Pourquoi nous voterons Macron dimanche
Un refus viscéral du front national
J'ai voté Jean-Luc Mélenchon le 23 avril. J'ai aimé son enthousiasme à parler à ceux dont habituellement on ne s'occupe pas. Les gagne-petit, les mal logés, mal nourris, licenciés, chômeurs, petits retraités…. Dans ses mots il y avait un espoir.
Sur les panneaux électoraux, il nous reste aujourd’hui deux portraits. Une femme un homme.
La femme, il y a longtemps qu'on la connaît et qu’on l'a vue arriver dans l'ombre de son père, dans celle du parti qu'il avait créé pour promouvoir le nationalisme et le racisme. La France de 2002 s'était soulevée dans un grand élan de colère pour lui dire NON.
Le vieil homme a passé la relève à sa fille — et la petite-fille n’est pas loin, c’est carrément la dynastie.
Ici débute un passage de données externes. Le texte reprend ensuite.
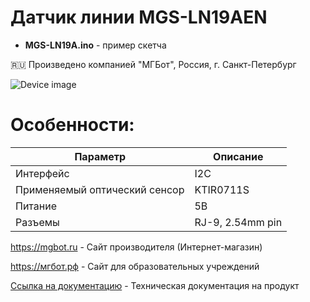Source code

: # Датчик линии MGS-LN19AEN

- **MGS-LN19A.ino** - пример скетча

🇷🇺 Произведено компанией "МГБот", Россия, г. Санкт-Петербург

![Device image](https://downloader.disk.yandex.ru/preview/12af49b066b5b403033cbe6e3304619c04b83ada2bbba79f2cd8c71b7e896043/62cd8751/Yh9SJeK-ziRXeVqUjQxyZkx8DzD_ZcK0CjT5Dvv2KORU-3H_01AQjNcechZK53AUj5sPOc_QTl79DCcHdxVlmw%3D%3D?uid=0&filename=IMG_1526.jpg&disposition=inline&hash=&limit=0&content_type=image%2Fjpeg&owner_uid=0&tknv=v2&size=1920x927)

# Особенности:

| Параметр    | Описание |
| ----------- | -----------|
| Интерфейс   | I2C|
| Применяемый оптический сенсор| KTIR0711S |
| Питание     | 5В|
| Разъемы     | RJ-9, 2.54mm pin|

https://mgbot.ru  - Сайт производителя (Интернет-магазин)

https://мгбот.рф  - Сайт для образовательных учреждений

[Ссылка на документацию](https://books.mgbot.ru/devices/MGS-LN19AEN.pdf) - Техническая документация на продукт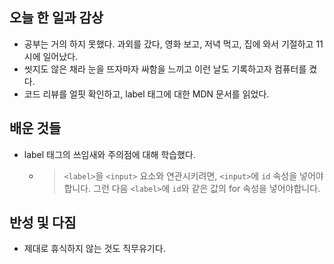 ## 오늘 한 일과 감상

- 공부는 거의 하지 못했다. 과외를 갔다, 영화 보고, 저녁 먹고, 집에 와서 기절하고 11시에 일어났다.
- 씻지도 않은 채라 눈을 뜨자마자 싸함을 느끼고 이런 날도 기록하고자 컴퓨터를 켰다.
- 코드 리뷰를 얼핏 확인하고, label 태그에 대한 MDN 문서를 읽었다.

## 배운 것들
- label 태그의 쓰임새와 주의점에 대해 학습했다.
  - > `<label>`을 `<input>` 요소와 연관시키려면, `<input>`에 `id` 속성을 넣어야합니다. 그런 다음 `<label>`에 `id`와 같은 값의  for 속성을 넣어야합니다. 

## 반성 및 다짐

- 제대로 휴식하지 않는 것도 직무유기다.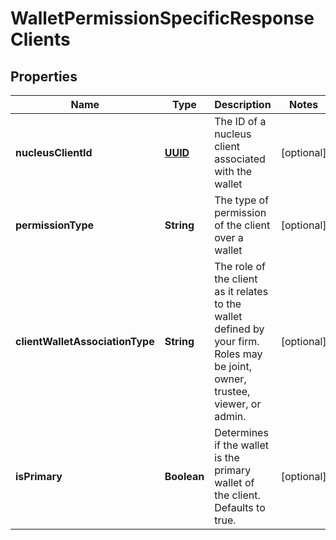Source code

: 
# WalletPermissionSpecificResponseClients

## Properties
Name | Type | Description | Notes
------------ | ------------- | ------------- | -------------
**nucleusClientId** | [**UUID**](UUID.md) | The ID of a nucleus client associated with the wallet |  [optional]
**permissionType** | **String** | The type of permission of the client over a wallet |  [optional]
**clientWalletAssociationType** | **String** | The role of the client as it relates to the wallet defined by your firm. Roles may be joint, owner, trustee, viewer, or admin. |  [optional]
**isPrimary** | **Boolean** | Determines if the wallet is the primary wallet of the client. Defaults to true. |  [optional]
Il est plutôt bourru, agressif, massif. Voici la fille à l’affiche, assise sur un bureau dans une posture de séductrice. La séduction, c’est beaucoup plus redoutable. Quelle est sa cible ? Ce qu’elle appelle le peuple, tous ceux qui n’appartiennent pas aux élites intellectuelles et politiques, aux élites de la finance et des entreprises, de la mondialisation bien sûr. En manipulatrice habile, elle joue la femme à poigne, rude, simple, directe. Femme du peuple, en quelque sorte. Voix rauque, vocabulaire restreint — les mêmes mots comme une litanie —, argumentation simpliste. Bien qu'elle ait suivi des études d'avocat, elle sait faire croire aux démunis qu'elle connaît bien leurs problèmes, qu’elle va y remédier, qu’elle connaît la solution parce qu’elle est du même bord et qu’elle a le même langage. On ferait comme si, disent les enfants. Alors elle fait comme si… elle élevait seule ses enfants avec 1200 euros par mois, comme si elle venait de la terre et qu'elle connaissait la rudesse de la vie dans les champs ou les étables, comme si elle s’était retrouvée au chômage après la fermeture de l’usine. L’électeur se dit que cette femme qui parle comme lui, elle connaît bien tous ses malheurs et que si elle empêche les délocalisations, si elle nationalise les usines en perdition, si elle ferme les frontières il sera bien protégé, il se sentira en sécurité, il pourra garder son emploi. Il n’aura plus peur. Y a pas de mal à ça.
Y a pas de mal à ça ?
Le mal, il est bien caché derrière le sourire automatique et carnassier. Le mal, c'est l'idéologie qui sous-tend le programme. C'est ce dessin de la France qui ne serait plus la France. Oubliée la terre d'asile légendaire. Oubliée la France de la Révolution, de la Résistance, des acquis du Front populaire, de la Déclaration des Droits de l’Homme. Voici la France qui ferme ses frontières, rejette et expulse. France de l’exclusion et du négationnisme. France enfermée dans ses murs. Voici, non affichée cette fois mais toujours présente, la xénophobie proclamée à l'époque du père et qui rampe dans le discours de la fille.
Alors pour moi NON. Pas question de lui laisser la plus minime chance de lui abandonner la France pendant cinq ans pour entendre ses diatribes haineuses et ses formules racoleuses ou méprisantes. Pas question de laisser mon pays enfermé, imperméable au monde, pas question que La France ait aussi son Donald Trump ou son Poutine.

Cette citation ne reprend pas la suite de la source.